這廂趙錢錢還在疑惑,那廂的方楚喻已經帶着一股溼氣推開了房門,面帶慍色,幾大步上前到了窗臺邊,一把抱起趙錢錢,放到了牀上,然後又轉身出了門。

片刻一身乾爽的方楚喻拿着幾個油紙包又重新進來。

方楚喻在桌子上鼓搗了一會兒,端着個小鉢放在牀頭邊上,蹲下身想要解開她右腳上的繃帶。

趙錢錢連忙捂住,道:“不是才上好藥不久嗎?怎麼現在就要換藥?是不是太浪費了?”

方楚喻擡頭瞪了她一眼,罵道:“娘子也知道浪費?那娘子你還讓傷口淋着雨?想發炎死掉就早說,爲夫連換藥都省了。”

是了,剛剛她一時忘記,把受傷的右腳放在了窗臺上,淋了不少雨。趙錢錢自知理虧,沒骨氣的低下頭不說話。

方楚喻見趙錢錢不說話,便又重新低下頭拆去了繃帶,用毛巾把她的腳踝擦乾,換上了新的藥,其他地方的被淋溼的傷口也做了同樣處理。
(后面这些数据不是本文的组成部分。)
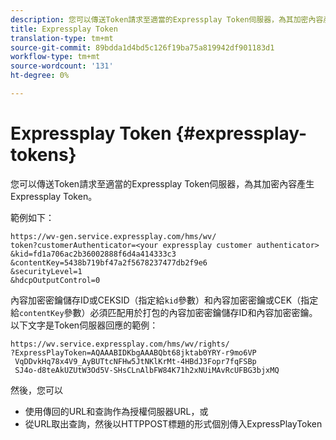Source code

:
 ```yaml
---
description: 您可以傳送Token請求至適當的Expressplay Token伺服器，為其加密內容產生Expressplay Token。
title: Expressplay Token
translation-type: tm+mt
source-git-commit: 89bdda1d4bd5c126f19ba75a819942df901183d1
workflow-type: tm+mt
source-wordcount: '131'
ht-degree: 0%

---
```



# Expressplay Token {#expressplay-tokens}

您可以傳送Token請求至適當的Expressplay Token伺服器，為其加密內容產生Expressplay Token。

範例如下：

```
https://wv-gen.service.expressplay.com/hms/wv/
token?customerAuthenticator=<your expressplay customer authenticator>
&kid=fd1a706ac2b36002888f6d4a414333c3
&contentKey=5438b719bf47a2f5678237477db2f9e6
&securityLevel=1
&hdcpOutputControl=0
```

內容加密密鑰儲存ID或CEKSID（指定給`kid`參數）和內容加密密鑰或CEK（指定給`contentKey`參數）必須匹配用於打包的內容加密密鑰儲存ID和內容加密密鑰。 以下文字是Token伺服器回應的範例：

```
https://wv.service.expressplay.com/hms/wv/rights/
?ExpressPlayToken=AQAAABIDKbgAAABQbt68jktab0YRY-r9mo6VP
 VqDDvkHq78x4V9_AyBUTtcNFHw5JtNKlKrMt-4HBdJ3Fopr7fqFSBp
 SJ4o-d8teAkUZUtW3Od5V-SHsCLnAlbFW84K71h2xNUiMAvRcUFBG3bjxMQ
```

然後，您可以

* 使用傳回的URL和查詢作為授權伺服器URL，或
* 從URL取出查詢，然後以HTTPPOST標題的形式個別傳入ExpressPlayToken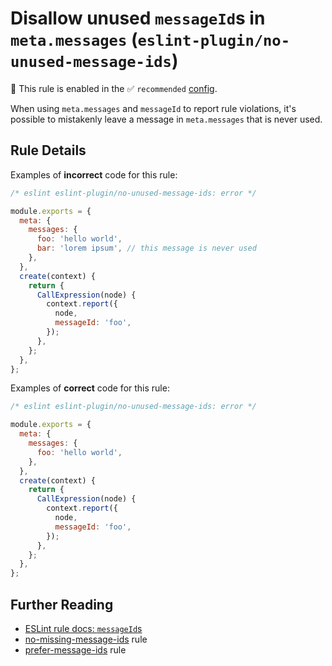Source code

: # Disallow unused `messageId`s in `meta.messages` (`eslint-plugin/no-unused-message-ids`)

💼 This rule is enabled in the ✅ `recommended` [config](https://github.com/eslint-community/eslint-plugin-eslint-plugin#presets).

<!-- end auto-generated rule header -->

When using `meta.messages` and `messageId` to report rule violations, it's possible to mistakenly leave a message in `meta.messages` that is never used.

## Rule Details

Examples of **incorrect** code for this rule:

```js
/* eslint eslint-plugin/no-unused-message-ids: error */

module.exports = {
  meta: {
    messages: {
      foo: 'hello world',
      bar: 'lorem ipsum', // this message is never used
    },
  },
  create(context) {
    return {
      CallExpression(node) {
        context.report({
          node,
          messageId: 'foo',
        });
      },
    };
  },
};
```

Examples of **correct** code for this rule:

```js
/* eslint eslint-plugin/no-unused-message-ids: error */

module.exports = {
  meta: {
    messages: {
      foo: 'hello world',
    },
  },
  create(context) {
    return {
      CallExpression(node) {
        context.report({
          node,
          messageId: 'foo',
        });
      },
    };
  },
};
```

## Further Reading

- [ESLint rule docs: `messageId`s](https://eslint.org/docs/latest/extend/custom-rules#messageids)
- [no-missing-message-ids](https://github.com/eslint-community/eslint-plugin-eslint-plugin/tree/refs/tags/main/docs/rules/no-missing-message-ids.md) rule
- [prefer-message-ids](https://github.com/eslint-community/eslint-plugin-eslint-plugin/tree/refs/tags/main/docs/rules/prefer-message-ids.md) rule
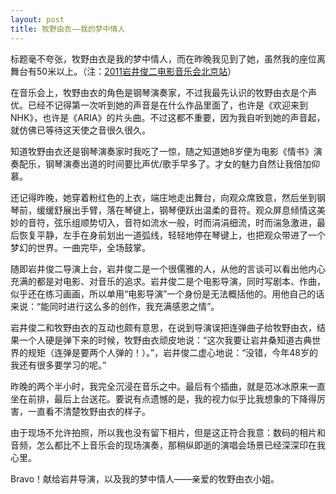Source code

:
 ```yaml
---
layout: post
title: 牧野由衣——我的梦中情人
---
```


标题毫不夸张，牧野由衣是我的梦中情人，而在昨晚我见到了她，虽然我的座位离舞台有50米以上。（注：<a href="http://www.douban.com/event/14741780/">2011岩井俊二电影音乐会北京站</a>）

在音乐会上，牧野由衣的角色是钢琴演奏家，不过我最先认识的牧野由衣是个声优。已经不记得第一次听到她的声音是在什么作品里面了，也许是《欢迎来到NHK》，也许是《ARIA》的片头曲。不过这都不重要，因为我自听到她的声音起，就仿佛已等待这天使之音很久很久。

知道牧野由衣还是钢琴演奏家时我吃了一惊，随之知道她8岁便为电影《情书》演奏配乐，钢琴演奏出道的时间要比声优/歌手早多了。才女的魅力自然让我倍加仰慕。

还记得昨晚，她穿着粉红色的上衣，端庄地走出舞台，向观众席致意，然后坐到钢琴前，缓缓舒展出手臂，落在琴键上，钢琴便跃出温柔的音符。观众屏息倾情这美妙的音符，弦乐组顺势切入，音符如流水一般，时而涓涓细流，时而湍急激进，最后恢复平静，左手在身前划出一道弧线，轻轻地停在琴键上，也把观众带进了一个梦幻的世界。一曲完毕，全场鼓掌。

随即岩井俊二导演上台，岩井俊二是一个很儒雅的人，从他的言谈可以看出他内心充满的都是对电影、对音乐的追求。岩井俊二是个电影导演，同时写剧本、作曲，似乎还在练习画画，所以单用“电影导演”一个身份是无法概括他的。用他自己的话来说：“能同时进行这么多的创作，我充满感恩之情”。

岩井俊二和牧野由衣的互动也颇有意思，在说到导演误把连弹曲子给牧野由衣，结果一个人硬是弹下来的时候，牧野由衣顽皮地说：“这次我要让岩井桑知道古典世界的规矩（连弹是要两个人弹的！）。”，岩井俊二虚心地说：“没错，今年48岁的我还有很多要学习的呢。”

昨晚的两个半小时，我完全沉浸在音乐之中。最后有个插曲，就是范冰冰原来一直坐在前排，最后上台送花。要说有点遗憾的是，我的视力似乎比我想象的下降得厉害，一直看不清楚牧野由衣的样子。

由于现场不允许拍照，所以我也没有留下相片，但是这正符合我意：数码的相片和音频，怎么都比不上音乐会的现场演奏，那稍纵即逝的演唱会场景已经深深印在我心里。

Bravo！献给岩井导演，以及我的梦中情人——亲爱的牧野由衣小姐。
換好藥,方楚喻直起身,把他帶來的幾個油紙包拆開,裡面是四件女人的衣服,樣式不華麗,很素雅,都是淡色的,還有另一個包裡裝的是幾根簪子。

方楚喻把四件衣裙都遞給了趙錢錢。

趙錢錢不明所以,疑惑的問道:“要幹嘛?”

“娘子快去換上,穿着溼的衣服會着涼的。”方楚喻道。

“我有衣服啊,爲什麼要換這些啊?”

方楚喻有種想掐死趙錢錢的衝動,你說一個女兒家家的,一點女兒樣都沒有,穿的衣服都看不出男女,頭髮也不長,隨便找根發繩束成了高高的馬尾垂在腦後,他真不明白他當初怎麼就認出了她是個姑娘呢?

“你到底換不換?”方楚喻雖是疑問的語句,卻帶着命令的口吻。

趙錢錢“哦”了一聲,隨便拿了一件淡綠色的裙子,下了牀,蹦到了屏風後面。

趙錢錢實在是太久沒穿過這種衣裙了,鼓鼓搗搗了好半天才穿好,出來的時候卻見方楚喻趴在牀邊睡着了。

趙錢錢打了個哈欠。唔,她也有點困了。

爬上牀,剛想躺下去,又怕新衣服皺了,接着又鼓搗了一陣,把衣服脫了下來,疊好放在一旁,穿着中衣鑽進了被窩裡。

房間裡靜謐,窗外的雨還在下個不停,兩人沉睡着,呼吸勻稱平緩,漸漸交織在了一起。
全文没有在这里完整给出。